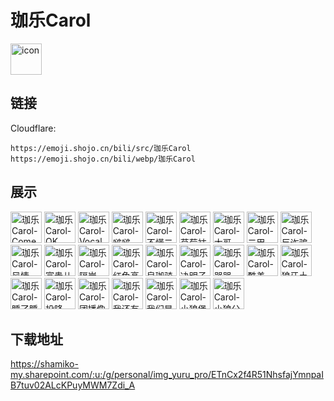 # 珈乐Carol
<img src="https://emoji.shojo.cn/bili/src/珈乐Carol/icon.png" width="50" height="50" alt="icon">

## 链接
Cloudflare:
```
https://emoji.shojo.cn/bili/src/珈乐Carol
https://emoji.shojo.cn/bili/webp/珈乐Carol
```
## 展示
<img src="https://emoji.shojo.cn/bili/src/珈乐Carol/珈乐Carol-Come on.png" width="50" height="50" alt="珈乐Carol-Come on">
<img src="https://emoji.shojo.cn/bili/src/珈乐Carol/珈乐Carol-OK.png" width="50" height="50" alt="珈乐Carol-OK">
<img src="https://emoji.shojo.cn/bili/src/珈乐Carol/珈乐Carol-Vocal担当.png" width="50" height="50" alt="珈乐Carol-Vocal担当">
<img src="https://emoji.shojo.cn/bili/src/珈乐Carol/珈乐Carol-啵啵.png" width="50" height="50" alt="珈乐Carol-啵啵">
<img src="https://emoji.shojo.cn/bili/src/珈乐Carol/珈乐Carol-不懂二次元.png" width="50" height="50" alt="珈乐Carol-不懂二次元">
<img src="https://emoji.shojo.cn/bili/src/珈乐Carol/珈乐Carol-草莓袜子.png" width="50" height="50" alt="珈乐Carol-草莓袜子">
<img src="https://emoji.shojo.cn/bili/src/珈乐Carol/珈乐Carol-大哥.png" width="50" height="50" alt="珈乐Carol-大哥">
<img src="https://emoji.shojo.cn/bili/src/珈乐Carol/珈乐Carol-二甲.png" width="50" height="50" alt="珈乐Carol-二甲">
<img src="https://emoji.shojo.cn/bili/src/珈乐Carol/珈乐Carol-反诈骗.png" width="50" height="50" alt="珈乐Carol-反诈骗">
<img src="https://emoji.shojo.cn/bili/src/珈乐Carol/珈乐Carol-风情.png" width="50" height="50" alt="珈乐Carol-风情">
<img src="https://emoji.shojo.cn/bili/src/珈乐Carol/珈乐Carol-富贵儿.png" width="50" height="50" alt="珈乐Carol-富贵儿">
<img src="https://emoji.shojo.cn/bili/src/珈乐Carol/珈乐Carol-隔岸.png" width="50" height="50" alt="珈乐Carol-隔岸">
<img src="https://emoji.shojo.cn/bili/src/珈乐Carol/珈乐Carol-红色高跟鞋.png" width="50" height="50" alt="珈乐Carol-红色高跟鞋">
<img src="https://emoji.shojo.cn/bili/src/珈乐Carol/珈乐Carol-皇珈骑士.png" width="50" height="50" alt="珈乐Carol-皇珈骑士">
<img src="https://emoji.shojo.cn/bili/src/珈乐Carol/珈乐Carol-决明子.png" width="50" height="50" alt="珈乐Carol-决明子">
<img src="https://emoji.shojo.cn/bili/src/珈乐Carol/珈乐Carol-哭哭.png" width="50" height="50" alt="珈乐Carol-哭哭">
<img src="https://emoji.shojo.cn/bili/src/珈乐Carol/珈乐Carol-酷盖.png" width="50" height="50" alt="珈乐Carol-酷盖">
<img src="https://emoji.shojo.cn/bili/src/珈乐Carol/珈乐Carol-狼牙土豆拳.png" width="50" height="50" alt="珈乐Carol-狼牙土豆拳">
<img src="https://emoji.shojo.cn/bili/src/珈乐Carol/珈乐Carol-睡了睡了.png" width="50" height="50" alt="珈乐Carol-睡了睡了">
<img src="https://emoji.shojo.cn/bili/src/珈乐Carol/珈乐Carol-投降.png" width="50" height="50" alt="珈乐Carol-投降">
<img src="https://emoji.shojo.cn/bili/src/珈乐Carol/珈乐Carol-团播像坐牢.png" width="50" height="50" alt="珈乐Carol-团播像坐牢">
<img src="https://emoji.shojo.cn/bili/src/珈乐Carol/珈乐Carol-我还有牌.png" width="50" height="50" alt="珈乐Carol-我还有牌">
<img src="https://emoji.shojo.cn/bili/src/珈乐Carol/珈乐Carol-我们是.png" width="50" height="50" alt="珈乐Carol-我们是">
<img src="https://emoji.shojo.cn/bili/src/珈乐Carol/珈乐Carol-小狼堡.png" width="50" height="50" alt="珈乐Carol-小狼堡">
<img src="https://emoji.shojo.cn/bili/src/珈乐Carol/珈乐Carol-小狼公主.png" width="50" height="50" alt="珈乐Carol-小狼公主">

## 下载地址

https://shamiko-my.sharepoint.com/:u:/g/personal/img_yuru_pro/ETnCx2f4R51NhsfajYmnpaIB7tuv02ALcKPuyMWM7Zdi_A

--- --- ---

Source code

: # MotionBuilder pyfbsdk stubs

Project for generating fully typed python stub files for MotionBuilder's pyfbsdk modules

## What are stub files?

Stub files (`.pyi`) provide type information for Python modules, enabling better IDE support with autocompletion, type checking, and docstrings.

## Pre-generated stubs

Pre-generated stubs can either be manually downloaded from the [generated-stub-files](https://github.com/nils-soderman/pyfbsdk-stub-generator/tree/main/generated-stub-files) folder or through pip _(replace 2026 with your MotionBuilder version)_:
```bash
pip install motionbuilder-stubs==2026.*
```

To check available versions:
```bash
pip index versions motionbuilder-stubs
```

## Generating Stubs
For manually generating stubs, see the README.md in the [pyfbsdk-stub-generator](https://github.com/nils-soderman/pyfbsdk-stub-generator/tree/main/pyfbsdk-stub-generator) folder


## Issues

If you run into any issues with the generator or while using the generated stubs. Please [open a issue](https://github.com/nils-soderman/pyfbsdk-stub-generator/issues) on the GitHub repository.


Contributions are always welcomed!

--- --- ---

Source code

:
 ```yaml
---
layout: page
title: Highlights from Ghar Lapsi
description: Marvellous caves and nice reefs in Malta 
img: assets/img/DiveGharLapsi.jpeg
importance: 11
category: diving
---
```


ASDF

--- --- ---

Write the number of lines in the data above that contain "main", adding no other words.

2